*What to do:* Please, from the entries below, transcribe exactly the lines that begin at the line with "3. It is cross-platform,you" and end at the line with "### Screenshot 5", without the pictures.

* * * * * * *

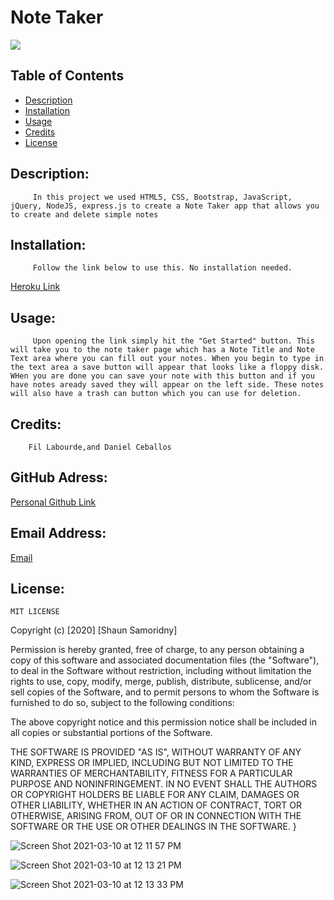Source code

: # Note Taker
![](https://img.shields.io/badge/README-GOODREADME-brightgreen)

## Table of Contents
- [Description](#description)
- [Installation](#installation)
- [Usage](#usage)
- [Credits](#credits)
- [License](#license)

## Description: 

         In this project we used HTML5, CSS, Bootstrap, JavaScript, jQuery, NodeJS, express.js to create a Note Taker app that allows you to create and delete simple notes

## Installation:

         Follow the link below to use this. No installation needed.
  [Heroku Link](https://mysterious-brushlands-60144.herokuapp.com/)

## Usage:

         Upon opening the link simply hit the "Get Started" button. This will take you to the note taker page which has a Note Title and Note Text area where you can fill out your notes. When you begin to type in the text area a save button will appear that looks like a floppy disk. WHen you are done you can save your note with this button and if you have notes aready saved they will appear on the left side. These notes will also have a trash can button which you can use for deletion. 

## Credits:

        Fil Labourde,and Daniel Ceballos

## GitHub Adress:

[Personal Github Link](github.com/SSamoridny)

## Email Address:

[Email](ssamoridny@gmail.com)

## License:
    

    
    MIT LICENSE

Copyright (c) [2020] [Shaun Samoridny]

Permission is hereby granted, free of charge, to any person obtaining a copy
of this software and associated documentation files (the "Software"), to deal
in the Software without restriction, including without limitation the rights
to use, copy, modify, merge, publish, distribute, sublicense, and/or sell
copies of the Software, and to permit persons to whom the Software is
furnished to do so, subject to the following conditions:

The above copyright notice and this permission notice shall be included in all
copies or substantial portions of the Software.

THE SOFTWARE IS PROVIDED "AS IS", WITHOUT WARRANTY OF ANY KIND, EXPRESS OR
IMPLIED, INCLUDING BUT NOT LIMITED TO THE WARRANTIES OF MERCHANTABILITY,
FITNESS FOR A PARTICULAR PURPOSE AND NONINFRINGEMENT. IN NO EVENT SHALL THE
AUTHORS OR COPYRIGHT HOLDERS BE LIABLE FOR ANY CLAIM, DAMAGES OR OTHER
LIABILITY, WHETHER IN AN ACTION OF CONTRACT, TORT OR OTHERWISE, ARISING FROM,
OUT OF OR IN CONNECTION WITH THE SOFTWARE OR THE USE OR OTHER DEALINGS IN THE
SOFTWARE.
}

![Screen Shot 2021-03-10 at 12 11 57 PM](https://user-images.githubusercontent.com/30538162/110685653-bdd99780-819b-11eb-96c3-66c1168036a1.png)

![Screen Shot 2021-03-10 at 12 13 21 PM](https://user-images.githubusercontent.com/30538162/110685682-c6ca6900-819b-11eb-82d3-82e92010722c.png)

![Screen Shot 2021-03-10 at 12 13 33 PM](https://user-images.githubusercontent.com/30538162/110685668-c29e4b80-819b-11eb-9663-874c4b28c0f0.png)

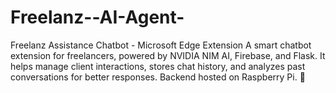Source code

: # Freelanz--AI-Agent-
Freelanz Assistance Chatbot - Microsoft Edge Extension A smart chatbot extension for freelancers, powered by NVIDIA NIM AI, Firebase, and Flask. It helps manage client interactions, stores chat history, and analyzes past conversations for better responses. Backend hosted on Raspberry Pi. 🚀
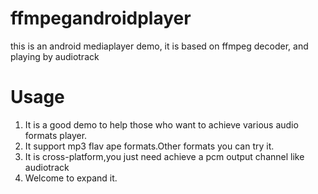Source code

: ffmpegandroidplayer
===

this is an android mediaplayer demo, it is based on ffmpeg decoder, and playing by audiotrack

Usage
===
1. It is a good demo to help those who want to achieve various audio formats player.
2. It support mp3 flav ape formats.Other formats you can try it.
3. It is cross-platform,you just need achieve a pcm output channel like audiotrack
4. Welcome to expand it.



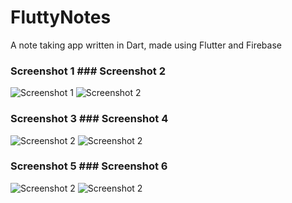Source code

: # FluttyNotes
A note taking app written in Dart, made using Flutter and Firebase

### Screenshot 1                                     ### Screenshot 2
![Screenshot 1](Images/Screenshot(148)2.png)         ![Screenshot 2](Images/Screenshot(150)2.png)
                                                  

### Screenshot 3                                     ### Screenshot 4
![Screenshot 2](Images/Screenshot(151)2.png)         ![Screenshot 2](Images/Screenshot(152)2.png)


### Screenshot 5                                    ### Screenshot 6
![Screenshot 2](Images/Screenshot(147)2.png)        ![Screenshot 2](Images/Screenshot(146)2.png)



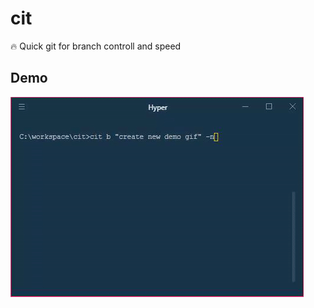 # cit
🔥  Quick git for branch controll and speed 
<br>

## Demo
<img src="https://github.com/sanderhelleso/cit/blob/master/preview/preview.gif" />
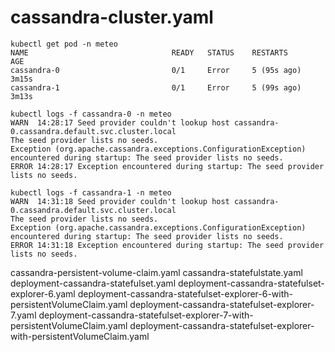# cassandra-cluster.yaml
    kubectl get pod -n meteo
    NAME                                READY   STATUS    RESTARTS      AGE
    cassandra-0                         0/1     Error     5 (95s ago)   3m15s
    cassandra-1                         0/1     Error     5 (99s ago)   3m13s

    kubectl logs -f cassandra-0 -n meteo
    WARN  14:28:17 Seed provider couldn't lookup host cassandra-0.cassandra.default.svc.cluster.local
    The seed provider lists no seeds.
    Exception (org.apache.cassandra.exceptions.ConfigurationException) encountered during startup: The seed provider lists no seeds.
    ERROR 14:28:17 Exception encountered during startup: The seed provider lists no seeds.

    kubectl logs -f cassandra-1 -n meteo
    WARN  14:31:18 Seed provider couldn't lookup host cassandra-0.cassandra.default.svc.cluster.local
    The seed provider lists no seeds.
    Exception (org.apache.cassandra.exceptions.ConfigurationException) encountered during startup: The seed provider lists no seeds.
    ERROR 14:31:18 Exception encountered during startup: The seed provider lists no seeds.


cassandra-persistent-volume-claim.yaml
cassandra-statefulstate.yaml
deployment-cassandra-statefulset.yaml
deployment-cassandra-statefulset-explorer-6.yaml
deployment-cassandra-statefulset-explorer-6-with-persistentVolumeClaim.yaml
deployment-cassandra-statefulset-explorer-7.yaml
deployment-cassandra-statefulset-explorer-7-with-persistentVolumeClaim.yaml
deployment-cassandra-statefulset-explorer-with-persistentVolumeClaim.yaml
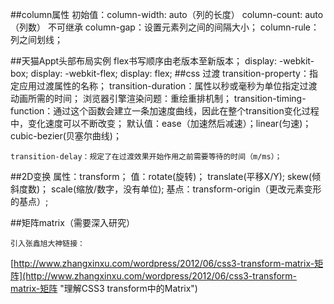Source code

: ##column属性
	初始值：column-width: auto（列的长度）
			column-count: auto（列数）
	不可继承
	column-gap：设置元素列之间的间隔大小；
	column-rule：列之间划线；
	
##天猫Appt头部布局实例
	flex书写顺序由老版本至新版本；
	display: -webkit-box;
	display: -webkit-flex;
	display: flex;
##css 过渡
	transition-property：指定应用过渡属性的名称；
	transition-duration：属性以秒或毫秒为单位指定过渡动画所需的时间；
	浏览器引擎渲染问题：重绘重排机制；
	transition-timing-function：通过这个函数会建立一条加速度曲线，因此在整个transition变化过程中，变化速度可以不断改变；
	默认值：ease（加速然后减速）；linear(匀速)；
			cubic-bezier(贝塞尔曲线)；
	
	transition-delay：规定了在过渡效果开始作用之前需要等待的时间（m/ms）；
##2D变换
	属性：transform；
	值：rotate(旋转)；
		translate(平移X/Y);
		skew(倾斜度数)；
		scale(缩放/数字，没有单位);
	基点：transform-origin（更改元素变形的基点）;
	
##矩阵matrix（需要深入研究）
	
	引入张鑫旭大神链接：
	
[http://www.zhangxinxu.com/wordpress/2012/06/css3-transform-matrix-矩阵](http://www.zhangxinxu.com/wordpress/2012/06/css3-transform-matrix-矩阵 "理解CSS3 transform中的Matrix")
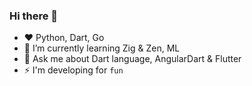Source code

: ### Hi there 👋

- ❤️ Python, Dart, Go
- 🌱 I’m currently learning Zig & Zen, ML
- 💬 Ask me about Dart language, AngularDart & Flutter
- ⚡ I'm developing for `fun`
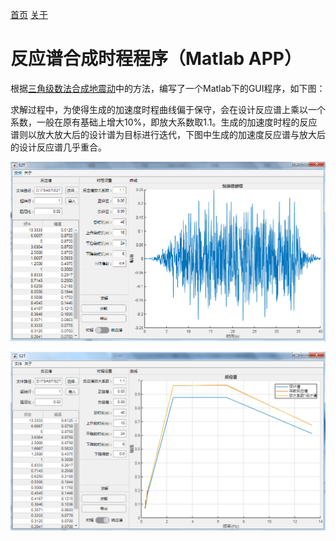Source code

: [首页](https://wshwwl.github.io)  [关于](https://wshwwl.github.io/about.html) 

# 反应谱合成时程程序（Matlab APP）

根据[三角级数法合成地震动](..\25\S2T.html)中的方法，编写了一个Matlab下的GUI程序，如下图：

求解过程中，为使得生成的加速度时程曲线偏于保守，会在设计反应谱上乘以一个系数，一般在原有基础上增大10%，即放大系数取1.1。生成的加速度时程的反应谱则以放大放大后的设计谱为目标进行迭代，下图中生成的加速度反应谱与放大后的设计反应谱几乎重合。

![image-20191229010811454](image-20191229010811454.png)

![image-20191229010851667](image-20191229010851667.png)



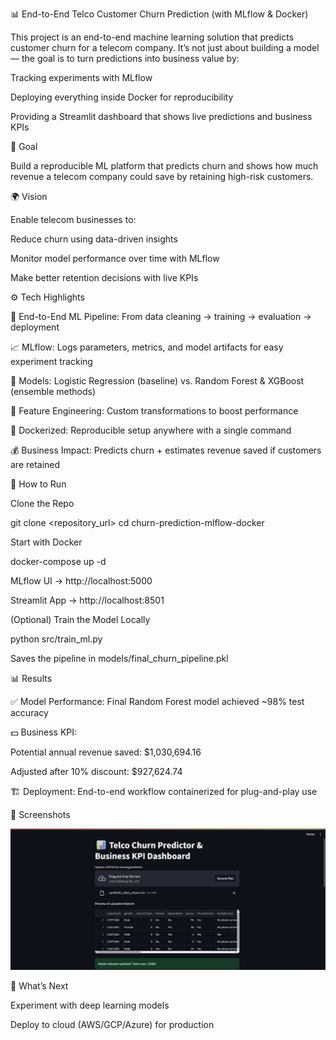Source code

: 📊 End-to-End Telco Customer Churn Prediction (with MLflow & Docker)

This project is an end-to-end machine learning solution that predicts customer churn for a telecom company.
It’s not just about building a model — the goal is to turn predictions into business value by:

Tracking experiments with MLflow

Deploying everything inside Docker for reproducibility

Providing a Streamlit dashboard that shows live predictions and business KPIs

🎯 Goal

Build a reproducible ML platform that predicts churn and shows how much revenue a telecom company could save by retaining high-risk customers.

🌍 Vision

Enable telecom businesses to:

Reduce churn using data-driven insights

Monitor model performance over time with MLflow

Make better retention decisions with live KPIs


⚙️ Tech Highlights

🔄 End-to-End ML Pipeline: From data cleaning → training → evaluation → deployment

📈 MLflow: Logs parameters, metrics, and model artifacts for easy experiment tracking

🤖 Models: Logistic Regression (baseline) vs. Random Forest & XGBoost (ensemble methods)

🔧 Feature Engineering: Custom transformations to boost performance

🐳 Dockerized: Reproducible setup anywhere with a single command

💰 Business Impact: Predicts churn + estimates revenue saved if customers are retained

🚀 How to Run

Clone the Repo

git clone <repository_url>
cd churn-prediction-mlflow-docker


Start with Docker

docker-compose up -d


MLflow UI → http://localhost:5000

Streamlit App → http://localhost:8501

(Optional) Train the Model Locally

python src/train_ml.py


Saves the pipeline in models/final_churn_pipeline.pkl

📊 Results

✅ Model Performance: Final Random Forest model achieved ~98% test accuracy

💵 Business KPI:

Potential annual revenue saved: $1,030,694.16

Adjusted after 10% discount: $927,624.74

🏗️ Deployment: End-to-end workflow containerized for plug-and-play use

📸 Screenshots 

![Streamlit UI](screenshots/streamlitui.png)



📌 What’s Next

Experiment with deep learning models

Deploy to cloud (AWS/GCP/Azure) for production
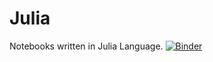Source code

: # Julia
Notebooks written in Julia Language.
[![Binder](https://mybinder.org/badge_logo.svg)](https://mybinder.org/v2/gh/AppliedLinearAlgebra/Julia/HEAD)

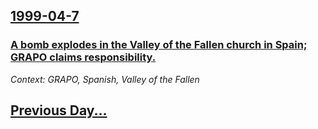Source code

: ## [1999-04-7](/news/1999/04/7/index.md)

### [ A bomb explodes in the Valley of the Fallen church in Spain; GRAPO claims responsibility.](/news/1999/04/7/a-bomb-explodes-in-the-valley-of-the-fallen-church-in-spain-grapo-claims-responsibility.md)
_Context: GRAPO, Spanish, Valley of the Fallen_

## [Previous Day...](/news/1999/04/6/index.md)

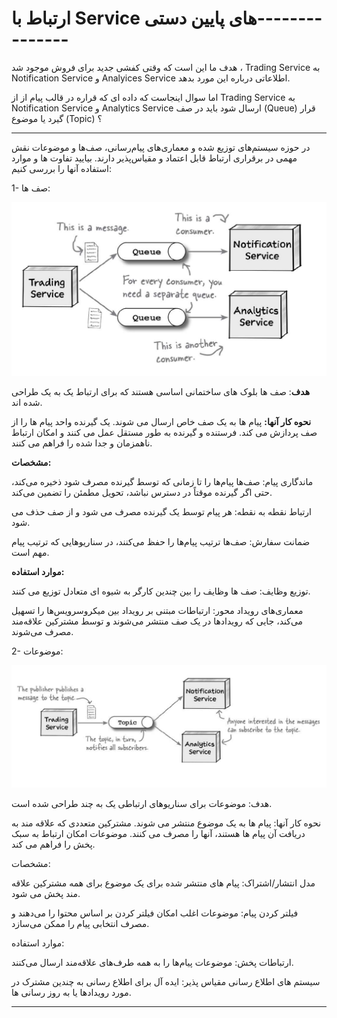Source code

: # ارتباط با Service های پایین دستی---------------

هدف ما این است که وقتی کفشی جدید برای فروش موجود شد ، Trading Service به Notification Service و Analyices Service اطلاعاتی درباره این مورد بدهد.

اما سوال اینجاست که داده ای که قراره در قالب پیام از از Trading Service به Notification Service و Analytics Service ارسال شود باید در صف (Queue) قرار گیرد یا موضوع (Topic) ؟

---

در حوزه سیستم‌های توزیع شده و معماری‌های پیام‌رسانی، صف‌ها و موضوعات نقش مهمی در برقراری ارتباط قابل اعتماد و مقیاس‌پذیر دارند. بیایید تفاوت ها و موارد استفاده آنها را بررسی کنیم:

1- صف ها:

![](./Images/Pasted%20image%2020240331193338.png)

**هدف**:
صف ها بلوک های ساختمانی اساسی هستند که برای ارتباط یک به یک طراحی شده اند.

**نحوه کار آنها:**
پیام ها به یک صف خاص ارسال می شوند.
یک گیرنده واحد پیام ها را از صف پردازش می کند.
فرستنده و گیرنده به طور مستقل عمل می کنند و امکان ارتباط ناهمزمان و جدا شده را فراهم می کنند.

**مشخصات:**

ماندگاری پیام:
صف‌ها پیام‌ها را تا زمانی که توسط گیرنده مصرف شود ذخیره می‌کند، حتی اگر گیرنده موقتاً در دسترس نباشد، تحویل مطمئن را تضمین می‌کند.

ارتباط نقطه به نقطه: 
هر پیام توسط یک گیرنده مصرف می شود و از صف حذف می شود.

ضمانت سفارش: 
صف‌ها ترتیب پیام‌ها را حفظ می‌کنند، در سناریوهایی که ترتیب پیام مهم است.

**موارد استفاده:**

توزیع وظایف: 
صف ها وظایف را بین چندین کارگر به شیوه ای متعادل توزیع می کنند.

معماری‌های رویداد محور: 
ارتباطات مبتنی بر رویداد بین میکروسرویس‌ها را تسهیل می‌کند، جایی که رویدادها در یک صف منتشر می‌شوند و توسط مشترکین علاقه‌مند مصرف می‌شوند.

2- موضوعات:

![](./Images/Pasted%20image%2020240331193423.png)

هدف: 
موضوعات برای سناریوهای ارتباطی یک به چند طراحی شده است.

نحوه کار آنها:
پیام ها به یک موضوع منتشر می شوند.
مشترکین متعددی که علاقه مند به دریافت آن پیام ها هستند، آنها را مصرف می کنند.
موضوعات امکان ارتباط به سبک پخش را فراهم می کند.

مشخصات:

مدل انتشار/اشتراک: 
پیام های منتشر شده برای یک موضوع برای همه مشترکین علاقه مند پخش می شود.

فیلتر کردن پیام: 
موضوعات اغلب امکان فیلتر کردن بر اساس محتوا را می‌دهند و مصرف انتخابی پیام را ممکن می‌سازد.

موارد استفاده:

ارتباطات پخش: 
موضوعات پیام‌ها را به همه طرف‌های علاقه‌مند ارسال می‌کنند.

سیستم های اطلاع رسانی مقیاس پذیر: 
ایده آل برای اطلاع رسانی به چندین مشترک در مورد رویدادها یا به روز رسانی ها.

---

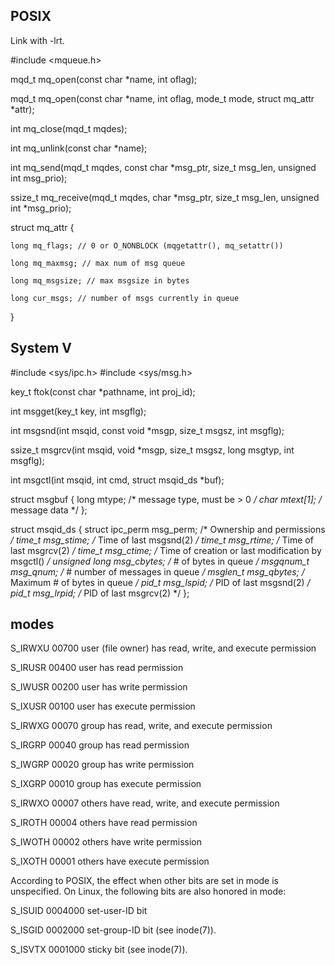 ## POSIX
Link with -lrt.

#include <mqueue.h>

mqd_t mq_open(const char *name, int oflag);

mqd_t mq_open(const char *name, int oflag, mode_t mode,
              struct mq_attr *attr);

int mq_close(mqd_t mqdes);

int mq_unlink(const char *name);

int mq_send(mqd_t mqdes, const char *msg_ptr,
            size_t msg_len, unsigned int msg_prio);

ssize_t mq_receive(mqd_t mqdes, char *msg_ptr,
                   size_t msg_len, unsigned int *msg_prio);

struct mq_attr {
    
    long mq_flags; // 0 or O_NONBLOCK (mqgetattr(), mq_setattr())

    long mq_maxmsg; // max num of msg queue

    long mq_msgsize; // max msgsize in bytes

    long cur_msgs; // number of msgs currently in queue
}


## System V

#include <sys/ipc.h>
#include <sys/msg.h>

key_t ftok(const char *pathname, int proj_id);

int msgget(key_t key, int msgflg);

int msgsnd(int msqid, const void *msgp, size_t msgsz, int msgflg);

ssize_t msgrcv(int msqid, void *msgp, size_t msgsz, long msgtyp,
               int msgflg);

int msgctl(int msqid, int cmd, struct msqid_ds *buf);

struct msgbuf {
    long mtype;       /* message type, must be > 0 */
    char mtext[1];    /* message data */
};

struct msqid_ds {
    struct ipc_perm msg_perm;   /* Ownership and permissions */
    time_t          msg_stime;  /* Time of last msgsnd(2) */
    time_t          msg_rtime;  /* Time of last msgrcv(2) */
    time_t          msg_ctime;  /* Time of creation or last
                                   modification by msgctl() */
    unsigned long   msg_cbytes; /* # of bytes in queue */
    msgqnum_t       msg_qnum;   /* # number of messages in queue */
    msglen_t        msg_qbytes; /* Maximum # of bytes in queue */
    pid_t           msg_lspid;  /* PID of last msgsnd(2) */
    pid_t           msg_lrpid;  /* PID of last msgrcv(2) */
};

## modes

S_IRWXU  00700 user (file owner) has read, write, and execute permission

S_IRUSR  00400 user has read permission

S_IWUSR  00200 user has write permission

S_IXUSR  00100 user has execute permission

S_IRWXG  00070 group has read, write, and execute permission

S_IRGRP  00040 group has read permission

S_IWGRP  00020 group has write permission

S_IXGRP  00010 group has execute permission

S_IRWXO  00007 others have read, write, and execute permission

S_IROTH  00004 others have read permission

S_IWOTH  00002 others have write permission

S_IXOTH  00001 others have execute permission


According to POSIX, the effect when other bits are set in mode is unspecified.  On Linux, the following bits are also honored in mode:

S_ISUID  0004000 set-user-ID bit

S_ISGID  0002000 set-group-ID bit (see inode(7)).

S_ISVTX  0001000 sticky bit (see inode(7)).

* * * * * * *

*Your response:*
3. It is cross-platform,you just need achieve a pcm output channel like audiotrack
4. Welcome to expand it.



Source code

: # FluttyNotes
A note taking app written in Dart, made using Flutter and Firebase

### Screenshot 1                                     ### Screenshot 2
![Screenshot 1](Images/Screenshot(148)2.png)         ![Screenshot 2](Images/Screenshot(150)2.png)
                                                  

### Screenshot 3                                     ### Screenshot 4
![Screenshot 2](Images/Screenshot(151)2.png)         ![Screenshot 2](Images/Screenshot(152)2.png)


### Screenshot 5                                    ### Screenshot 6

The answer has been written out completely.